Geisenheimer's first contribution to public life in Düsseldorf was a drama that he, a previously unknown playwright, had submitted to the management of the Düsseldorfer Theater under the title Der Bravo. The drama premiered on 30 March 1847 with only moderate success. Based on the 1831 novella The Bravo by James Fenimore Cooper, the play tells the story of Carlo, a freedom fighter for popular sovereignty and republicanism who finally decides to emigrate after being rescued from imprisonment, but vows to return in more prosperous times. Critics regarded neither the performance of the play nor its ending with much enthusiasm.

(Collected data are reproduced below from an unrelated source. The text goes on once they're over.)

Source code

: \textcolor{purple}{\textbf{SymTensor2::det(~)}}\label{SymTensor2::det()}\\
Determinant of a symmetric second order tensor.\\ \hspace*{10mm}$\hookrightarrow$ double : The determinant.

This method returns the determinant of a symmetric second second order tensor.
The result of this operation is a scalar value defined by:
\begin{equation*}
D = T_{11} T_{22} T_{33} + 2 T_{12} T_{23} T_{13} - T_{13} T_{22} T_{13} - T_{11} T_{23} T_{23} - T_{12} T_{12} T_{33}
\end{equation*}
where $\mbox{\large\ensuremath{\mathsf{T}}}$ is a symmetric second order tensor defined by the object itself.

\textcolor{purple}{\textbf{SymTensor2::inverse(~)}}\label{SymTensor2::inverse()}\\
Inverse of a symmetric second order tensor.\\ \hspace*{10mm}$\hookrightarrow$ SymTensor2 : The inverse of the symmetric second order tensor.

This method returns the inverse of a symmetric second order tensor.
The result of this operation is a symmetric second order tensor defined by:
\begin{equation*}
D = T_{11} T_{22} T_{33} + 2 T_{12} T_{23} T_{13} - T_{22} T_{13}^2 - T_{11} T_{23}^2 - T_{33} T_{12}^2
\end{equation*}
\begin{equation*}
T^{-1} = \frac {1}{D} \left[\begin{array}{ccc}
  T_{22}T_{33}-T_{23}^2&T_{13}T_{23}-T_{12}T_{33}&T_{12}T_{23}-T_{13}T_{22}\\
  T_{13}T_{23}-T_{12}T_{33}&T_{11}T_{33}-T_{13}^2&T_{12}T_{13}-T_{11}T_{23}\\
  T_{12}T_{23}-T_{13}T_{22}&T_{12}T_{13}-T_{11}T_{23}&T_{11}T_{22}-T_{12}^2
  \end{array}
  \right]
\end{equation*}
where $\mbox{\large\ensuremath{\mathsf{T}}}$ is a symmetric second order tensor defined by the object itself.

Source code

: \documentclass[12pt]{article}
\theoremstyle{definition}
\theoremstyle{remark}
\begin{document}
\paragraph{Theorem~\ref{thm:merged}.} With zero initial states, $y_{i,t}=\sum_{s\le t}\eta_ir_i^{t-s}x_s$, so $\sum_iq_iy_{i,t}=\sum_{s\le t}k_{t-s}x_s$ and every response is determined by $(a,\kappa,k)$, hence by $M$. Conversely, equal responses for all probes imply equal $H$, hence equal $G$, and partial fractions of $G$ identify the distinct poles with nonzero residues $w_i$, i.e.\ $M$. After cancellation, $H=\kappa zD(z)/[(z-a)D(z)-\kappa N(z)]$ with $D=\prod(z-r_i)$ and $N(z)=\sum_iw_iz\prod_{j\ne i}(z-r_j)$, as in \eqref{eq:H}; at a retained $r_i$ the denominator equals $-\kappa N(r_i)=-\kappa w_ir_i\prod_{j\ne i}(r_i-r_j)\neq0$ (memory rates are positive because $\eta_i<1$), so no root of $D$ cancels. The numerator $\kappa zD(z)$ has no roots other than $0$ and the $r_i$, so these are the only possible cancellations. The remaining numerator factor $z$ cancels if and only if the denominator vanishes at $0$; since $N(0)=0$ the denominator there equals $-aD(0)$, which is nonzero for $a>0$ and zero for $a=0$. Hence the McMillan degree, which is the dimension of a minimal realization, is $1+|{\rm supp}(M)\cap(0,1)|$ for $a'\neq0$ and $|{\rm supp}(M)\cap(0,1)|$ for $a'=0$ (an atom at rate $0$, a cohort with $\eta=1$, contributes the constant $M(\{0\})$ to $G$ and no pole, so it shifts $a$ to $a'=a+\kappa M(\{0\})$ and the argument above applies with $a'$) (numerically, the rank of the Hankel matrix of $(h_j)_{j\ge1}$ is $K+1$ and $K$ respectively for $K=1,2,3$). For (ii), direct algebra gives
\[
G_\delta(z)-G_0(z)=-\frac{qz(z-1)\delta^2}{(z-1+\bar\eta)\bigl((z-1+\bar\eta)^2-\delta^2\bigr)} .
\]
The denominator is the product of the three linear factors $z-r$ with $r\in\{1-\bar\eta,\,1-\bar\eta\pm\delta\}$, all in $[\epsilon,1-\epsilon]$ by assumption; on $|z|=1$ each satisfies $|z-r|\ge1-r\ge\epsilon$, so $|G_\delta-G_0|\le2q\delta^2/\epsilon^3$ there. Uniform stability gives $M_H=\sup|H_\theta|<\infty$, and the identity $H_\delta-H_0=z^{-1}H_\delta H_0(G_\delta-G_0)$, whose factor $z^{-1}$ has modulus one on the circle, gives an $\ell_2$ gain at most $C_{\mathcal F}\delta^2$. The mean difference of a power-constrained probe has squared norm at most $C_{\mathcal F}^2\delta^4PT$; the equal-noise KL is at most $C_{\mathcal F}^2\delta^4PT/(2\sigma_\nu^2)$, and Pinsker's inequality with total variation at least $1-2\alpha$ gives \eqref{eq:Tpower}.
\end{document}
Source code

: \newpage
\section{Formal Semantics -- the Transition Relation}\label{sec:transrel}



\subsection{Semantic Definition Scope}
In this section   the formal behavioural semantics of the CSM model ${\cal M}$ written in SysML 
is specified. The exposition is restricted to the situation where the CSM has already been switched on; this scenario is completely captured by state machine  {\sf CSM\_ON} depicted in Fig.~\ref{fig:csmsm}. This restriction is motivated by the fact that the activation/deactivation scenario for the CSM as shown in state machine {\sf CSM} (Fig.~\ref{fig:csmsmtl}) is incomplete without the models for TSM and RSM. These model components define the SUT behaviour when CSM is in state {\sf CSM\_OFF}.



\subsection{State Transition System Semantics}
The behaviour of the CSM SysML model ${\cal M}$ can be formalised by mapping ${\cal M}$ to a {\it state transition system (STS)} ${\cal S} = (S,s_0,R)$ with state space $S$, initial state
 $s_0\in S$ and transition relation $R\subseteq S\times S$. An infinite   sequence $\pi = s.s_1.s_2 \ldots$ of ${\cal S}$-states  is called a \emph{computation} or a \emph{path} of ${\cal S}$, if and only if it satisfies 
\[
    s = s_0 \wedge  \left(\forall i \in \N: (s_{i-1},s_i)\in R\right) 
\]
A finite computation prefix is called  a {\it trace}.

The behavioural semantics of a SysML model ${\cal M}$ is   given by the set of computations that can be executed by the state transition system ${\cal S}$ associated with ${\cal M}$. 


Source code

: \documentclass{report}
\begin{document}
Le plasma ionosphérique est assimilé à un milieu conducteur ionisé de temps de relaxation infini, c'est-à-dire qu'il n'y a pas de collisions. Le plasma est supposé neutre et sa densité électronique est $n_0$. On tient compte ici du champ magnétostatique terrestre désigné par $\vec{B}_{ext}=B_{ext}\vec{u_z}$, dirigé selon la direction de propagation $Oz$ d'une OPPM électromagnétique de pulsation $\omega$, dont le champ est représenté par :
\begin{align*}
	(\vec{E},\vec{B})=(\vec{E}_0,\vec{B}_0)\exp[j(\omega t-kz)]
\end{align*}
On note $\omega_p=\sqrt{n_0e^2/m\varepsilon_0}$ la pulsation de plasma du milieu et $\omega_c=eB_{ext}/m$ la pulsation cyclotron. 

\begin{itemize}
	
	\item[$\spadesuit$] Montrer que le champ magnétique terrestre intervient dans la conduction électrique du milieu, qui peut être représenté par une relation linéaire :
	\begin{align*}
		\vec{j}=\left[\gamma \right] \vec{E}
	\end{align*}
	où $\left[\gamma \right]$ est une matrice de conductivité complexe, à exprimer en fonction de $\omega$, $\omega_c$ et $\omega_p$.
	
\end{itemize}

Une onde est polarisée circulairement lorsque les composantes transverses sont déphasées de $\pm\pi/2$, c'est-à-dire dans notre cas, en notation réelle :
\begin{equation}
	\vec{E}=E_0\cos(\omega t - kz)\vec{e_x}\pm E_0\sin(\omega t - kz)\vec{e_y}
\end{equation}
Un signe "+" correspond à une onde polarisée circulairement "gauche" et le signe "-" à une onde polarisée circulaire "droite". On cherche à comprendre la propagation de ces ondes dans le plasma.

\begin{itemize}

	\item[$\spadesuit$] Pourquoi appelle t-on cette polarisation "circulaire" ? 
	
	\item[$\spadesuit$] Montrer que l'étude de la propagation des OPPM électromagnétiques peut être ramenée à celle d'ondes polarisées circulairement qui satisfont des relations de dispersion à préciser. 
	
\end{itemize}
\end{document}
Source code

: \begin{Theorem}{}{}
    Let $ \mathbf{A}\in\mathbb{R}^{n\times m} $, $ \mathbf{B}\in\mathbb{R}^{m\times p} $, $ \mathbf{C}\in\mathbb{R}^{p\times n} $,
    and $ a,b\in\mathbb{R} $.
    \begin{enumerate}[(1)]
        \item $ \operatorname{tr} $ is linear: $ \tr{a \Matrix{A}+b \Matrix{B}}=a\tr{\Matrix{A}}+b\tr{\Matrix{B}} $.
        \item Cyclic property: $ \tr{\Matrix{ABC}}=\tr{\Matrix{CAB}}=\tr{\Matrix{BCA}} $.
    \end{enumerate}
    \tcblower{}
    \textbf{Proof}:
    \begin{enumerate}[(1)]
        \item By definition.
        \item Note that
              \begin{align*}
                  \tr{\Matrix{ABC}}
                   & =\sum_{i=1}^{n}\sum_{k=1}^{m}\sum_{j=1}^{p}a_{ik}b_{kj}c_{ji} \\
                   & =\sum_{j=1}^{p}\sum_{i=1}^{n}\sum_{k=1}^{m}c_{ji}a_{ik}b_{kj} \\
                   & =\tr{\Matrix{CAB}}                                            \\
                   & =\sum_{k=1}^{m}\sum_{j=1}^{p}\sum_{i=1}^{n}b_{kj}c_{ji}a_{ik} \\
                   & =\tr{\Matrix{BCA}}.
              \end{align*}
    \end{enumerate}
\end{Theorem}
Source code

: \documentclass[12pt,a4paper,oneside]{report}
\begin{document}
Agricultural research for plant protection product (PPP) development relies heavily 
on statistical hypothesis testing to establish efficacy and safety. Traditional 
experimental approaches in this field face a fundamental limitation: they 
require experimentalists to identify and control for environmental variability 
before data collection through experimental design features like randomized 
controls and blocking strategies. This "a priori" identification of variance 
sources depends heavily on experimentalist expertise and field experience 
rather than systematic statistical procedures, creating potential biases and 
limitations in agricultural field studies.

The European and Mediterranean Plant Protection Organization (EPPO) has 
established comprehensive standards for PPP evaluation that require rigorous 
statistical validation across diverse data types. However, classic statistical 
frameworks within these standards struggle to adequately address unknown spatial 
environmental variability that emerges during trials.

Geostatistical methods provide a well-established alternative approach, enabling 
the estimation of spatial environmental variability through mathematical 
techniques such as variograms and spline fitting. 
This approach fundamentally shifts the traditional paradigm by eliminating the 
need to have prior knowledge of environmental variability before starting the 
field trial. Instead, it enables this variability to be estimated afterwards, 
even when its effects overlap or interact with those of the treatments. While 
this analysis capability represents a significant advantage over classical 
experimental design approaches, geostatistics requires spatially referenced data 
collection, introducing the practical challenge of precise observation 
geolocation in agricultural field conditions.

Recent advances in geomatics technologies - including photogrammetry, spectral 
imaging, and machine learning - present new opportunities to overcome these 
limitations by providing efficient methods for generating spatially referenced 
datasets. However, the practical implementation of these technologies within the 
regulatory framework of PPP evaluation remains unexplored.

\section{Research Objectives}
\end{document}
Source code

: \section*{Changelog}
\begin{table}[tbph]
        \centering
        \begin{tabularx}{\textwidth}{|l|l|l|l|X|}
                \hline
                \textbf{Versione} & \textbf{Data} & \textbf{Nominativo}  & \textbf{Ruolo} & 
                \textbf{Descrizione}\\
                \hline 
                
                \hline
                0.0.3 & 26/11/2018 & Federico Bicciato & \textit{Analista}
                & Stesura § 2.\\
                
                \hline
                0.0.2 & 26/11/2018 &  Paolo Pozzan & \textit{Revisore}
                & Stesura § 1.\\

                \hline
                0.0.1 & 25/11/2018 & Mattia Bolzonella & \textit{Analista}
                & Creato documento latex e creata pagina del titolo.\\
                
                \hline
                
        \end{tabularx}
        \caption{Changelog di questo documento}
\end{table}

In the summer of 1847, Geisenheimer also began to develop a political presence. The catalyst for this was an anti-Jewish remark made by the Prussian Minister of State Ludwig Gustav von Thile in the "Three Estates Curia" of the First United Parliament (Erster Vereinigter Landtag) in the course of deliberations on the Prussian Jewish Law of 1847, which was subsequently disseminated through the press. Von Thile had claimed in a parliamentary session on 14 June 1847 that "the Jew in and of himself can have no fatherland but that to which his faith refers him. Zion is the fatherland of the Jews." Therefore, according to von Thile, Jews could never become Germans and were consequently also incapable of holding state office. Geisenheimer, together with the painter Louis Bacharach and Dr Salomon Heinemann, protested against this in the liberal, Heidelberg-based German Newspaper (de: Deutsche Zeitung) with the following public statement:

We declare loudly and before all the world: We Jews of Prussia have and long for no other fatherland than the nation whose glory and greatness are our glory and greatness, whose language is ours, whose customs are ours, whose fall and rise we experience vividly as one part of the whole, for whose freedom we know to fight and to die. Germany, rather Prussia is the nation in which we were born, in which our dead rest, whose brothers are our brothers. We have no other fatherland than our Germany, our Prussia with its history and future. The spirit of reconciliation and harmony will, this we also know, eventually touch the hearts of even the most intolerant. Until then, we and all our comrades in faith are, in the words of Uriel da Costa, 'of those who die by the wayside'.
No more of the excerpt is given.